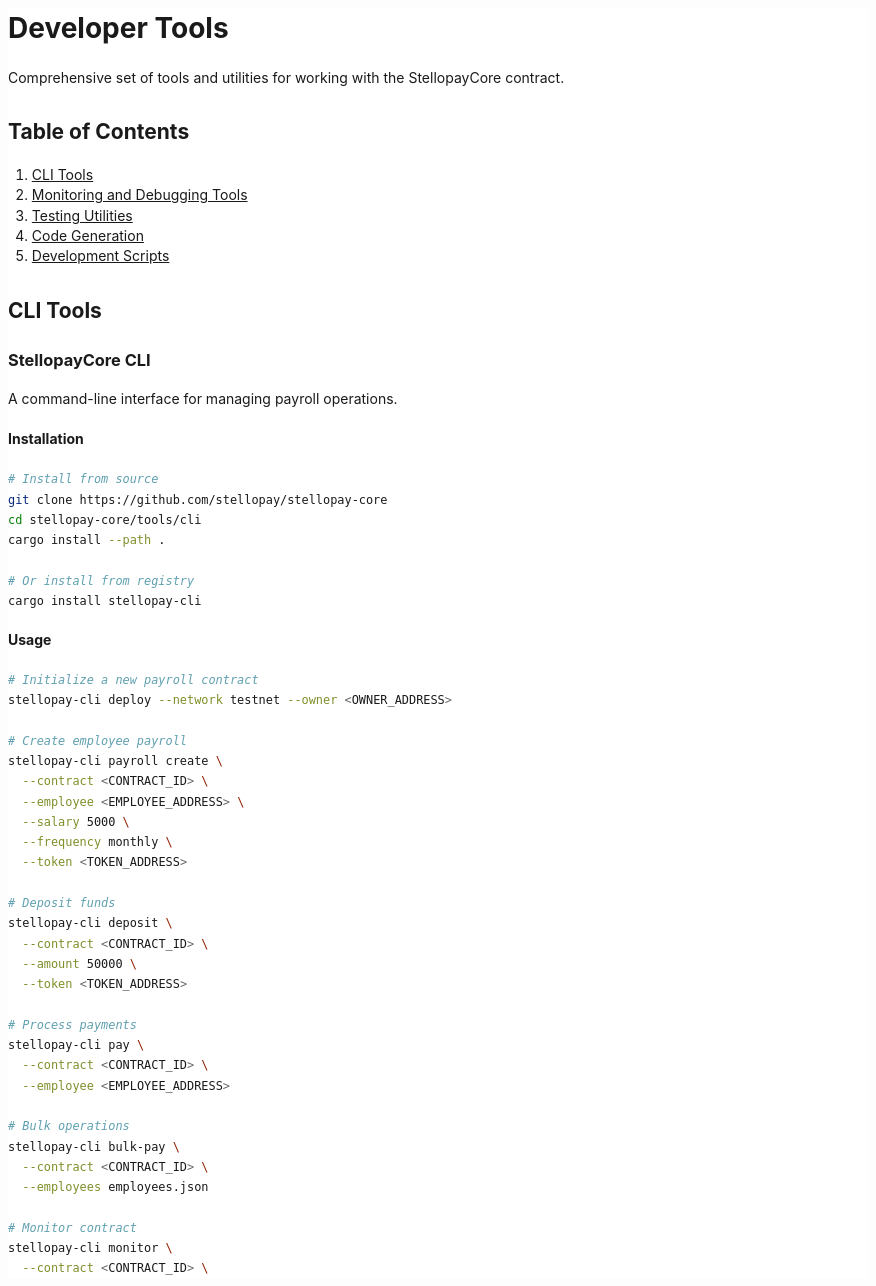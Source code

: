 # Developer Tools

Comprehensive set of tools and utilities for working with the StellopayCore contract.

## Table of Contents

1. [CLI Tools](#cli-tools)
2. [Monitoring and Debugging Tools](#monitoring-and-debugging-tools)
3. [Testing Utilities](#testing-utilities)
4. [Code Generation](#code-generation)
5. [Development Scripts](#development-scripts)

## CLI Tools

### StellopayCore CLI

A command-line interface for managing payroll operations.

#### Installation

```bash
# Install from source
git clone https://github.com/stellopay/stellopay-core
cd stellopay-core/tools/cli
cargo install --path .

# Or install from registry
cargo install stellopay-cli
```

#### Usage

```bash
# Initialize a new payroll contract
stellopay-cli deploy --network testnet --owner <OWNER_ADDRESS>

# Create employee payroll
stellopay-cli payroll create \
  --contract <CONTRACT_ID> \
  --employee <EMPLOYEE_ADDRESS> \
  --salary 5000 \
  --frequency monthly \
  --token <TOKEN_ADDRESS>

# Deposit funds
stellopay-cli deposit \
  --contract <CONTRACT_ID> \
  --amount 50000 \
  --token <TOKEN_ADDRESS>

# Process payments
stellopay-cli pay \
  --contract <CONTRACT_ID> \
  --employee <EMPLOYEE_ADDRESS>

# Bulk operations
stellopay-cli bulk-pay \
  --contract <CONTRACT_ID> \
  --employees employees.json

# Monitor contract
stellopay-cli monitor \
  --contract <CONTRACT_ID> \
```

- What the exercise asks: Only lines holding the word "StellopayCore" are wanted here; copy each from the listing.

- Output of the exercise:
Comprehensive set of tools and utilities for working with the StellopayCore contract.
### StellopayCore CLI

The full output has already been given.